Now, I’m no purist and I have a regular-person’s life and budget — as well as my own goals and life stuff to accomplish — so I wasn’t 100% or 24/7 about all this. But it was important to me to know just what was going into my baby’s food as much as possible.
However, one unexpected side effect of all this effort was that my own eating became slightly wonky. I was so busy trying to feed my emerging toddler that I was running out of time to make myself my own food! I know it sounds silly, but it takes so long to get Budge to eat, and by the time he’s done, I have a 10- to 15-minute window where he plays with his ‘mam-mams’ — that’s finger foods in Budge-speak — where I can attend to my own culinary affairs — before he gets restless and wants to free-range around the house again.
But 10 minutes isn’t quite enough to prepare something healthy and eat it with some degree of enjoyment — unless you toss together a salad. But salads all the time, as much as I like them = sad me. And so, beyond trying to get the toddler tyrant to try new foods, I’ve had to develop new culinary superpowers: meal-planning, smart grocery shopping and, most importantly, mastering lots of make-ahead meals I can just warm up fast and eat in that 10-minute window.
This baked omelet recipe — which is adapted from The Kitchn, one of my favorite cooking sites — has become one of my weekly go-tos when it comes to a great make-ahead meal that will last me through the week. This is great for any working parent or generally busy person who wants to make lunches and dinners ahead of time — I just heat up a piece and eat while Budge eats.

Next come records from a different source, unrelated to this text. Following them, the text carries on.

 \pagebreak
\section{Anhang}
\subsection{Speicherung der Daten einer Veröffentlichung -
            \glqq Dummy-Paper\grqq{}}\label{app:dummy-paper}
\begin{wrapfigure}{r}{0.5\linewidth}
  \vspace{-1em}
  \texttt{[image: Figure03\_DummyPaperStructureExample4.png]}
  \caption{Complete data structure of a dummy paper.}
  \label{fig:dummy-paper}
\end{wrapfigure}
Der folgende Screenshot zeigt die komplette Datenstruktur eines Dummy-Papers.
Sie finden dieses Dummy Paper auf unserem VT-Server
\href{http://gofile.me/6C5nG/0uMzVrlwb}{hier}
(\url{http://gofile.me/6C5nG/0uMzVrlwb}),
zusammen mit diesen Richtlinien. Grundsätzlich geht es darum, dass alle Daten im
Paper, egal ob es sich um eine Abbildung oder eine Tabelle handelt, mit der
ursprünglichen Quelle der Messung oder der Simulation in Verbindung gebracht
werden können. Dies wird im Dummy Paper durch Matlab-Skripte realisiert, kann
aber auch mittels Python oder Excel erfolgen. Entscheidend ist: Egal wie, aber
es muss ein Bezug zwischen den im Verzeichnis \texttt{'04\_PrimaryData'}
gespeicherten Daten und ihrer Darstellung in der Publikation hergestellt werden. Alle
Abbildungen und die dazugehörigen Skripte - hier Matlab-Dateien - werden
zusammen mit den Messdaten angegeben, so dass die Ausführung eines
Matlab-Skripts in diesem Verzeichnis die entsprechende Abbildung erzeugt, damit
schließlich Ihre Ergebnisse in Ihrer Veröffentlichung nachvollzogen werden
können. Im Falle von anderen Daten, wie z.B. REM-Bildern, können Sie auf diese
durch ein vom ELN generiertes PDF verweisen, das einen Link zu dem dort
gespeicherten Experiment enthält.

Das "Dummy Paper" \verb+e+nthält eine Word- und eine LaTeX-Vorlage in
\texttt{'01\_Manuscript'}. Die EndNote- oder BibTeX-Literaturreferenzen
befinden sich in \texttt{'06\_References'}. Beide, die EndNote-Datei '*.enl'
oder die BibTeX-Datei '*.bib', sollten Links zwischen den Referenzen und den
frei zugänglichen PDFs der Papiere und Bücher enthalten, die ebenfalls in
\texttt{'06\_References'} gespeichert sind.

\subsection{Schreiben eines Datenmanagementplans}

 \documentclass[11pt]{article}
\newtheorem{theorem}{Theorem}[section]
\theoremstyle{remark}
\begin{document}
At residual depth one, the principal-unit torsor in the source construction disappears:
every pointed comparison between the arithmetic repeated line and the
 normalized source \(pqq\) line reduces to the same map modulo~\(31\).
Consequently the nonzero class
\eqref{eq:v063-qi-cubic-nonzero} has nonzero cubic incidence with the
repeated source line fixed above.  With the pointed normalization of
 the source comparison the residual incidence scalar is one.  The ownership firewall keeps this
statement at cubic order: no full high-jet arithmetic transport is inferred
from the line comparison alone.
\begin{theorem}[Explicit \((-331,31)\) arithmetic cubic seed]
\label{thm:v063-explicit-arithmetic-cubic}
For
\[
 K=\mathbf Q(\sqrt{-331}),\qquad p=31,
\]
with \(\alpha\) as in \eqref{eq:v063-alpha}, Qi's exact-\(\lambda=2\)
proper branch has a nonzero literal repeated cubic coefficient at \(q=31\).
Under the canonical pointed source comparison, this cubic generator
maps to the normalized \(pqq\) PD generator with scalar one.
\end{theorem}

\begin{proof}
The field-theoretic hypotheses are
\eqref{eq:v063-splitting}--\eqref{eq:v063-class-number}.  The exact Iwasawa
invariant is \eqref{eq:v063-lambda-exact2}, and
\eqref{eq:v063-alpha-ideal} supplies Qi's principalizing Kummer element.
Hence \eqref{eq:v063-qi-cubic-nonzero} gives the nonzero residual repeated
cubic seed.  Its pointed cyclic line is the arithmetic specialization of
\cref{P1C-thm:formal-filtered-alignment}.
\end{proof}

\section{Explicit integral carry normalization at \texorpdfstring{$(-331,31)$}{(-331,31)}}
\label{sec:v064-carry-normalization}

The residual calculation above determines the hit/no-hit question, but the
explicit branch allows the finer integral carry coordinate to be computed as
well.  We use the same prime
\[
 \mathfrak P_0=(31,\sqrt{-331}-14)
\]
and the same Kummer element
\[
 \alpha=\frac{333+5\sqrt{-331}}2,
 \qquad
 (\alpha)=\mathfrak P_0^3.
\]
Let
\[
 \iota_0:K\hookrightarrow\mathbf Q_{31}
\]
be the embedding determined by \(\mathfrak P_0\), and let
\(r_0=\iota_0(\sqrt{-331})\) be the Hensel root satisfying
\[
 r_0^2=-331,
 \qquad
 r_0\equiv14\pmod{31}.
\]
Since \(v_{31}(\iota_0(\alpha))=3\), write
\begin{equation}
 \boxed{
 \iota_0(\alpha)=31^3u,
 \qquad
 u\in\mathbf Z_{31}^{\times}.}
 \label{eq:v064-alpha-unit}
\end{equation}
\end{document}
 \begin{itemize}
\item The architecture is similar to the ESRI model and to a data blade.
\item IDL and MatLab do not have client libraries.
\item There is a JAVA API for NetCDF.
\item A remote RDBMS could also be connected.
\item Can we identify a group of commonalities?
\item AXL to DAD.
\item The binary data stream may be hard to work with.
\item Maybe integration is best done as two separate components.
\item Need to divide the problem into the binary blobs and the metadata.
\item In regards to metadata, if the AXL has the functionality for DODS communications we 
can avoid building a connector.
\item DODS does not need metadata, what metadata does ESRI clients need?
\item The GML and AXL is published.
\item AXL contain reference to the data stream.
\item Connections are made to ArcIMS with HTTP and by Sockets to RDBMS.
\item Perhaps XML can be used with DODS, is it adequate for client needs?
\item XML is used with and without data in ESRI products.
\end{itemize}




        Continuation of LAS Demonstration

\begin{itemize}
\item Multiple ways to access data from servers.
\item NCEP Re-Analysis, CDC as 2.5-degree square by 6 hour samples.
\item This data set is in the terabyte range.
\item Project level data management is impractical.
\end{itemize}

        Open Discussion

It works for breakfast, lunch or even dinner, especially when combined with a great salad and some bread. It’s pretty healthy, especially if you leave out the cheese. It’s very flexible — you can mix up the types of veggies and other ingredients — and it’s also great for using up leftover veg as well. (I’ve taken roasted or sauteed veggies from the previous night’s dinner and thrown them into this recipe…works great!) It’s not as finicky as a quiche, it doesn’t require a breaded bottom like a strata, and there’s no babysitting it over a stove like a frittata — you just toss it all together, stick it in the oven and then all systems yum. Plus, the toddler likes it, and will happily eat bits and pieces of it. Score for everyone!
Basic Baked Oven Omelet
(Adapted from The Kitchn)
10 large eggs
2 cups milk
1 cup grated cheese of your choice
1 cup of a protein like ham, sausage, etc. (you can skip this if you’re vegetarian…the eggs are pretty protein-packed as they are)
1-2 cups of your favorite veggies, diced or chopped up in small chunks or pieces (I love zucchini, mushrooms, bell peppers and spinach, as well as onions, arugula, and halved cherry tomatoes — I also find you don’t really need to saute the veggies beforehand, they work fine raw or frozen if you’re in a hurry)
1 teaspoon salt
A dash of black pepper
Preheat oven to 375F. Lightly grease a 9×13-inch pan with nonstick cooking spray or olive oil.
Beat the eggs in a large bowl and stir or whisk in milk. Add in cheese, protein and veggies. Season with salt and pepper, then mix it all up again for good measure. (You can cover and refrigerate the omelet at this point for up to 24 hours if you want to make this later.)
(If you’re a cheese lover, try sprinkling a little cheese on top right before baking.)
Bake for 45 minutes, or until the top is slightly golden brown and a knife inserted in the middle comes out clean. Let cool for 5 minutes, then slice it up. Leftovers will keep for about 5 days — this dish also freezes quite nicely. Best served hot, though I’ve had it at room temperature and it’s still pretty awesome.